Sr. Director of Player Affairs for @NFLPA (and former #Patriots LB) Don Davis joined @LouMerloni & @christianfauria and said the initial escrow offer from the #NFL was, "a bit outrageous." Full interview: https://t.co/r3oLn3eIHs Watch OMF M-F 2-6pm ➡️ https://t.co/8GsskI27S4 pic.twitter.com/Lle4A1jhxl
— OMF (@OMFonWEEI) July 8, 2020
“When you go at a 10,000-square-foot level,” Davis said, “and you just look at what reason would say, then what you’re saying is, ‘Four preseason games are not in the best health and safety of players based on COVID, but guess what? Good news, two are totally fine.’ That’s a tough position to take, right? The position of the PA isn’t, ‘Have no preseason games.’ That’s not the narrative at all. I know that’s out there. The position is, ‘Can you tell us how playing four is problematic, but playing two is OK?’”
Davis said players are also concerned about the ramp-up schedule, as he says the NFL has decided to discard a schedule that a joint committee had come up with that laid out the time period it would take to safely get ready for the season with all the new precautions and protocols in place.
“We have a joint committee, several joint committees, that have provided recommendations as to what constitutes risk mitigation and what’s the best and safest way for players to play,” Davis said. “One of those committees is our return to work committee. That committee, jointly hired folks from both sides, came up with a schedule that we called an acclimation period schedule.

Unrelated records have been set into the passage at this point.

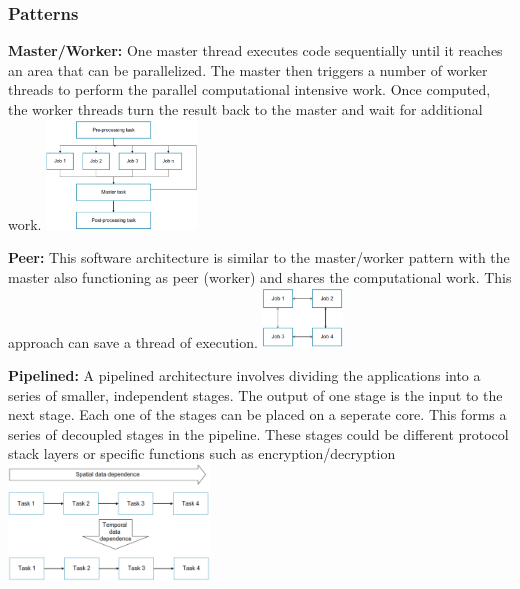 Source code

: \subsubsection{Patterns}
\begin{paracol}{2}
    \textbf{Master/Worker:} One master thread executes code sequentially until it reaches an area that can be parallelized.
    The master then triggers a number of worker threads to perform the parallel computational intensive work.
    Once computed, the worker threads turn the result back to the master and wait for additional work.\newline
    \switchcolumn
    \includegraphics[width=0.3\textwidth]{images/Multicore/master_worker}
\end{paracol}

\begin{paracol}{2}
    \textbf{Peer:} This software architecture is similar to the master/worker pattern with the master also functioning as peer (worker) and shares the computational work.
    This approach can save a thread of execution.\newline
    \switchcolumn
    \includegraphics[width=0.16\textwidth]{images/Multicore/peer}
\end{paracol}

\begin{paracol}{2}
    \textbf{Pipelined:} A pipelined architecture involves dividing the applications into a series of smaller, independent stages.
    The output of one stage is the input to the next stage.
    Each one of the stages can be placed on a seperate core.
    This forms a series of decoupled stages in the pipeline.
    These stages could be different protocol stack layers or specific functions such as encryption/decryption
    \switchcolumn
    \includegraphics[width=0.4\textwidth]{images/Multicore/pipelined}
\end{paracol}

“What their goal was if everybody, in light of COVID, and we have to assume the lowest common denominator of a guy who’s locked down in a state and hasn’t been able to do anything beyond push-ups and sit-ups and running outside, what would it take to safely protect that player and get him ready for one game? They came up with a six-week, almost six-and-a-half-week ramp-up period that has three basic kind of areas.
“There’s testing, there’s strength and conditioning that happens for a time with all these measures and all these protocols, then you go into an OTA kind of period, and then you get to contact integration where you finally get to football. That six weeks, that joint committee put that in place as a recommendation. The NFL has decided that wasn’t good enough because you can’t do that and fit it in without canceling the preseason.
“So because preseason is so important, we’re going to cancel that recommendation from a committee that you just signed. They gave their recommendation, but we’re going to alter it and now we’re going to do those same periods but in two days here and three days there. That’s one way you could really say, ‘You know what, we believe that in the best interest of the players, based on the recommendation of this committee that is full of experts, we’re going to abide by that schedule.’ That would be a big step.”